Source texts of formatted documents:
--- START ---

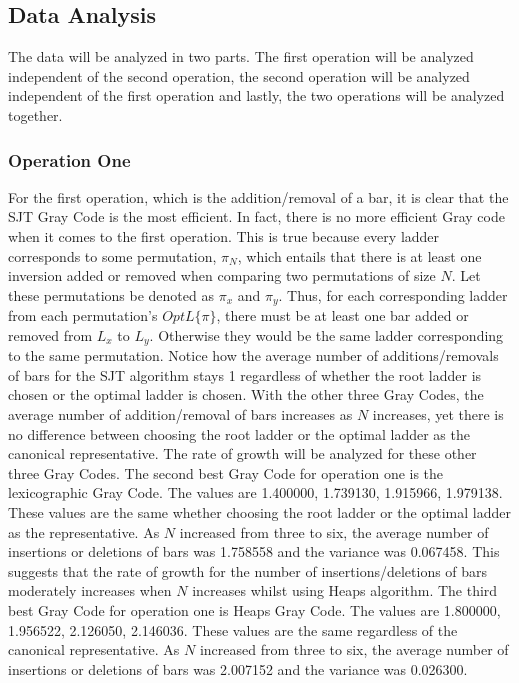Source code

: \subsection{Data Analysis}
The data will be analyzed in two parts. The first operation will be analyzed independent 
of the second operation, the second operation will be analyzed independent of the first operation 
and lastly, the two operations will be analyzed together.\par 
\subsubsection{Operation One}
For the first operation, which is the addition/removal of a bar, it is clear that the SJT Gray Code 
is the most efficient. In fact, there is no more efficient Gray code when it comes to the first operation.
This is true because every ladder corresponds to some permutation, $\pi_{N}$, which entails 
that there is at least one inversion added or removed when comparing two permutations of size $N$. 
Let these permutations be denoted as $\pi_{x}$ and $\pi_{y}$.
Thus, for each corresponding ladder from each permutation's $OptL\{\pi\}$, there must be at least 
one bar added or removed from $L_{x}$ to $L_{y}$. Otherwise they would be the same ladder corresponding 
to the same permutation. Notice how the average number of additions/removals of bars for the SJT algorithm 
stays 1 regardless of whether the root ladder is chosen or the optimal ladder is chosen. With the other three 
Gray Codes, the average number of addition/removal of bars increases as $N$ increases, yet there is no 
difference between choosing the root ladder or the optimal ladder as the canonical representative.
The rate of growth will be analyzed for these other three Gray Codes. The second best Gray Code for operation 
one is the lexicographic Gray Code. The values are
1.400000, 1.739130, 1.915966, 1.979138. These values are the same whether choosing the root ladder or 
the optimal ladder as the representative. As $N$ increased from three to six, 
the average number of insertions or deletions of bars was 1.758558 and the variance was 0.067458.
This suggests that the rate of growth for the number of insertions/deletions of bars moderately increases when $N$ increases whilst 
using Heaps algorithm. The third best Gray Code for operation one is Heaps Gray Code.
The values are 1.800000, 1.956522, 2.126050, 2.146036.
These values are the same regardless of the canonical representative. As $N$ increased from three to six, 
the average number of insertions or deletions of bars was 2.007152 and the variance was 0.026300.
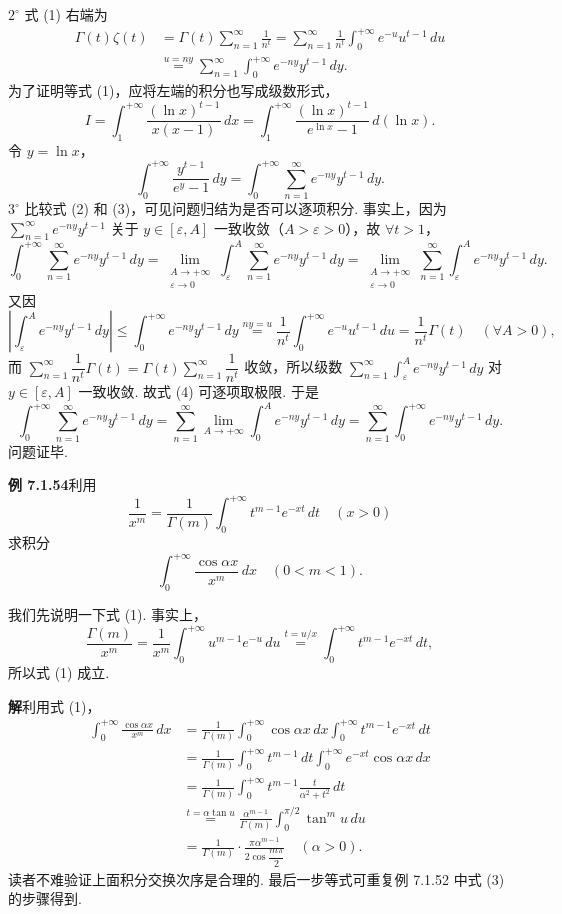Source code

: \documentclass[UTF8,12pt,a4paper,fontset=fandol]{ctexart}
\begin{document}
$2^\circ$ 式 (1) 右端为
\[
\begin{aligned}
\Gamma(t)\zeta(t)
&=\Gamma(t)\sum_{n=1}^{\infty}\frac1{n^t}
=\sum_{n=1}^{\infty}\frac1{n^t}\int_0^{+\infty}e^{-u}u^{t-1}\,du\\
&\overset{u=ny}{=}\sum_{n=1}^{\infty}\int_0^{+\infty}e^{-ny}y^{t-1}\,dy.
\end{aligned}
\tag{2}
\]
为了证明等式 (1)，应将左端的积分也写成级数形式，
\[
I=\int_1^{+\infty}\frac{(\ln x)^{t-1}}{x(x-1)}\,dx
=\int_1^{+\infty}\frac{(\ln x)^{t-1}}{e^{\ln x}-1}\,d(\ln x).
\]
令 $y=\ln x$，
\[
\int_0^{+\infty}\frac{y^{t-1}}{e^y-1}\,dy
=\int_0^{+\infty}\sum_{n=1}^{\infty}e^{-ny}y^{t-1}\,dy.
\tag{3}
\]
$3^\circ$ 比较式 (2) 和 (3)，可见问题归结为是否可以逐项积分. 事实上，因为 $\sum\limits_{n=1}^{\infty}e^{-ny}y^{t-1}$ 关于 $y\in[\varepsilon,A]$ 一致收敛（$A>\varepsilon>0$），故 $\forall t>1$，
\[
\int_0^{+\infty}\sum_{n=1}^{\infty}e^{-ny}y^{t-1}\,dy
=\lim_{\substack{A\to+\infty\\ \varepsilon\to0}}\int_{\varepsilon}^{A}\sum_{n=1}^{\infty}e^{-ny}y^{t-1}\,dy
=\lim_{\substack{A\to+\infty\\ \varepsilon\to0}}\sum_{n=1}^{\infty}\int_{\varepsilon}^{A}e^{-ny}y^{t-1}\,dy.
\tag{4}
\]
又因
\[
\left|\int_{\varepsilon}^{A}e^{-ny}y^{t-1}\,dy\right|
\le \int_0^{+\infty}e^{-ny}y^{t-1}\,dy
\overset{ny=u}{=}\frac1{n^t}\int_0^{+\infty}e^{-u}u^{t-1}\,du
=\frac1{n^t}\Gamma(t)\quad(\forall A>0),
\]
而 $\sum\limits_{n=1}^{\infty}\dfrac1{n^t}\Gamma(t)=\Gamma(t)\sum\limits_{n=1}^{\infty}\dfrac1{n^t}$ 收敛，所以级数
$\sum\limits_{n=1}^{\infty}\int_{\varepsilon}^{A}e^{-ny}y^{t-1}\,dy$ 对 $y\in[\varepsilon,A]$ 一致收敛. 故式 (4) 可逐项取极限. 于是
\[
\int_0^{+\infty}\sum_{n=1}^{\infty}e^{-ny}y^{t-1}\,dy
=\sum_{n=1}^{\infty}\lim_{A\to+\infty}\int_0^A e^{-ny}y^{t-1}\,dy
=\sum_{n=1}^{\infty}\int_0^{+\infty}e^{-ny}y^{t-1}\,dy.
\]
问题证毕.

\noindent\textbf{例 7.1.54}\quad 利用
\[
\frac1{x^m}=\frac1{\Gamma(m)}\int_0^{+\infty}t^{m-1}e^{-xt}\,dt\quad(x>0)
\tag{1}
\]
求积分
\[
\int_0^{+\infty}\frac{\cos\alpha x}{x^m}\,dx\quad(0<m<1).
\]

我们先说明一下式 (1). 事实上，
\[
\frac{\Gamma(m)}{x^m}
=\frac1{x^m}\int_0^{+\infty}u^{m-1}e^{-u}\,du
\overset{t=u/x}{=}\int_0^{+\infty}t^{m-1}e^{-xt}\,dt,
\]
所以式 (1) 成立.

\noindent\textbf{解}\quad 利用式 (1)，
\[
\begin{aligned}
\int_0^{+\infty}\frac{\cos\alpha x}{x^m}\,dx
&=\frac1{\Gamma(m)}\int_0^{+\infty}\cos\alpha x\,dx\int_0^{+\infty}t^{m-1}e^{-xt}\,dt\\
&=\frac1{\Gamma(m)}\int_0^{+\infty}t^{m-1}\,dt\int_0^{+\infty}e^{-xt}\cos\alpha x\,dx\\
&=\frac1{\Gamma(m)}\int_0^{+\infty}t^{m-1}\frac{t}{\alpha^2+t^2}\,dt\\
&\overset{t=\alpha\tan u}{=}\frac{\alpha^{m-1}}{\Gamma(m)}
\int_0^{\pi/2}\tan^m u\,du\\
&=\frac1{\Gamma(m)}\cdot\frac{\pi\alpha^{m-1}}{2\cos\dfrac{m\pi}{2}}\quad(\alpha>0).
\end{aligned}
\]
读者不难验证上面积分交换次序是合理的. 最后一步等式可重复例 7.1.52 中式 (3) 的步骤得到.
\end{document}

--- END ---

About this exercise:
When you copy the data above, reproduce each line exactly and skip every image.

Your response:
Source code

: \subsection{Data Analysis}
The data will be analyzed in two parts. The first operation will be analyzed independent 
of the second operation, the second operation will be analyzed independent of the first operation 
and lastly, the two operations will be analyzed together.\par 
\subsubsection{Operation One}
For the first operation, which is the addition/removal of a bar, it is clear that the SJT Gray Code 
is the most efficient. In fact, there is no more efficient Gray code when it comes to the first operation.
This is true because every ladder corresponds to some permutation, $\pi_{N}$, which entails 
that there is at least one inversion added or removed when comparing two permutations of size $N$. 
Let these permutations be denoted as $\pi_{x}$ and $\pi_{y}$.
Thus, for each corresponding ladder from each permutation's $OptL\{\pi\}$, there must be at least 
one bar added or removed from $L_{x}$ to $L_{y}$. Otherwise they would be the same ladder corresponding 
to the same permutation. Notice how the average number of additions/removals of bars for the SJT algorithm 
stays 1 regardless of whether the root ladder is chosen or the optimal ladder is chosen. With the other three 
Gray Codes, the average number of addition/removal of bars increases as $N$ increases, yet there is no 
difference between choosing the root ladder or the optimal ladder as the canonical representative.
The rate of growth will be analyzed for these other three Gray Codes. The second best Gray Code for operation 
one is the lexicographic Gray Code. The values are
1.400000, 1.739130, 1.915966, 1.979138. These values are the same whether choosing the root ladder or 
the optimal ladder as the representative. As $N$ increased from three to six, 
the average number of insertions or deletions of bars was 1.758558 and the variance was 0.067458.
This suggests that the rate of growth for the number of insertions/deletions of bars moderately increases when $N$ increases whilst 
using Heaps algorithm. The third best Gray Code for operation one is Heaps Gray Code.
The values are 1.800000, 1.956522, 2.126050, 2.146036.
These values are the same regardless of the canonical representative. As $N$ increased from three to six, 
the average number of insertions or deletions of bars was 2.007152 and the variance was 0.026300.
Source code

: \documentclass[UTF8,12pt,a4paper,fontset=fandol]{ctexart}
\begin{document}
$2^\circ$ 式 (1) 右端为
\[
\begin{aligned}
\Gamma(t)\zeta(t)
&=\Gamma(t)\sum_{n=1}^{\infty}\frac1{n^t}
=\sum_{n=1}^{\infty}\frac1{n^t}\int_0^{+\infty}e^{-u}u^{t-1}\,du\\
&\overset{u=ny}{=}\sum_{n=1}^{\infty}\int_0^{+\infty}e^{-ny}y^{t-1}\,dy.
\end{aligned}
\tag{2}
\]
为了证明等式 (1)，应将左端的积分也写成级数形式，
\[
I=\int_1^{+\infty}\frac{(\ln x)^{t-1}}{x(x-1)}\,dx
=\int_1^{+\infty}\frac{(\ln x)^{t-1}}{e^{\ln x}-1}\,d(\ln x).
\]
令 $y=\ln x$，
\[
\int_0^{+\infty}\frac{y^{t-1}}{e^y-1}\,dy
=\int_0^{+\infty}\sum_{n=1}^{\infty}e^{-ny}y^{t-1}\,dy.
\tag{3}
\]
$3^\circ$ 比较式 (2) 和 (3)，可见问题归结为是否可以逐项积分. 事实上，因为 $\sum\limits_{n=1}^{\infty}e^{-ny}y^{t-1}$ 关于 $y\in[\varepsilon,A]$ 一致收敛（$A>\varepsilon>0$），故 $\forall t>1$，
\[
\int_0^{+\infty}\sum_{n=1}^{\infty}e^{-ny}y^{t-1}\,dy
=\lim_{\substack{A\to+\infty\\ \varepsilon\to0}}\int_{\varepsilon}^{A}\sum_{n=1}^{\infty}e^{-ny}y^{t-1}\,dy
=\lim_{\substack{A\to+\infty\\ \varepsilon\to0}}\sum_{n=1}^{\infty}\int_{\varepsilon}^{A}e^{-ny}y^{t-1}\,dy.
\tag{4}
\]
又因
\[
\left|\int_{\varepsilon}^{A}e^{-ny}y^{t-1}\,dy\right|
\le \int_0^{+\infty}e^{-ny}y^{t-1}\,dy
\overset{ny=u}{=}\frac1{n^t}\int_0^{+\infty}e^{-u}u^{t-1}\,du
=\frac1{n^t}\Gamma(t)\quad(\forall A>0),
\]
而 $\sum\limits_{n=1}^{\infty}\dfrac1{n^t}\Gamma(t)=\Gamma(t)\sum\limits_{n=1}^{\infty}\dfrac1{n^t}$ 收敛，所以级数
$\sum\limits_{n=1}^{\infty}\int_{\varepsilon}^{A}e^{-ny}y^{t-1}\,dy$ 对 $y\in[\varepsilon,A]$ 一致收敛. 故式 (4) 可逐项取极限. 于是
\[
\int_0^{+\infty}\sum_{n=1}^{\infty}e^{-ny}y^{t-1}\,dy
=\sum_{n=1}^{\infty}\lim_{A\to+\infty}\int_0^A e^{-ny}y^{t-1}\,dy
=\sum_{n=1}^{\infty}\int_0^{+\infty}e^{-ny}y^{t-1}\,dy.
\]
问题证毕.

\noindent\textbf{例 7.1.54}\quad 利用
\[
\frac1{x^m}=\frac1{\Gamma(m)}\int_0^{+\infty}t^{m-1}e^{-xt}\,dt\quad(x>0)
\tag{1}
\]
求积分
\[
\int_0^{+\infty}\frac{\cos\alpha x}{x^m}\,dx\quad(0<m<1).
\]

我们先说明一下式 (1). 事实上，
\[
\frac{\Gamma(m)}{x^m}
=\frac1{x^m}\int_0^{+\infty}u^{m-1}e^{-u}\,du
\overset{t=u/x}{=}\int_0^{+\infty}t^{m-1}e^{-xt}\,dt,
\]
所以式 (1) 成立.

\noindent\textbf{解}\quad 利用式 (1)，
\[
\begin{aligned}
\int_0^{+\infty}\frac{\cos\alpha x}{x^m}\,dx
&=\frac1{\Gamma(m)}\int_0^{+\infty}\cos\alpha x\,dx\int_0^{+\infty}t^{m-1}e^{-xt}\,dt\\
&=\frac1{\Gamma(m)}\int_0^{+\infty}t^{m-1}\,dt\int_0^{+\infty}e^{-xt}\cos\alpha x\,dx\\
&=\frac1{\Gamma(m)}\int_0^{+\infty}t^{m-1}\frac{t}{\alpha^2+t^2}\,dt\\
&\overset{t=\alpha\tan u}{=}\frac{\alpha^{m-1}}{\Gamma(m)}
\int_0^{\pi/2}\tan^m u\,du\\
&=\frac1{\Gamma(m)}\cdot\frac{\pi\alpha^{m-1}}{2\cos\dfrac{m\pi}{2}}\quad(\alpha>0).
\end{aligned}
\]
读者不难验证上面积分交换次序是合理的. 最后一步等式可重复例 7.1.52 中式 (3) 的步骤得到.
\end{document}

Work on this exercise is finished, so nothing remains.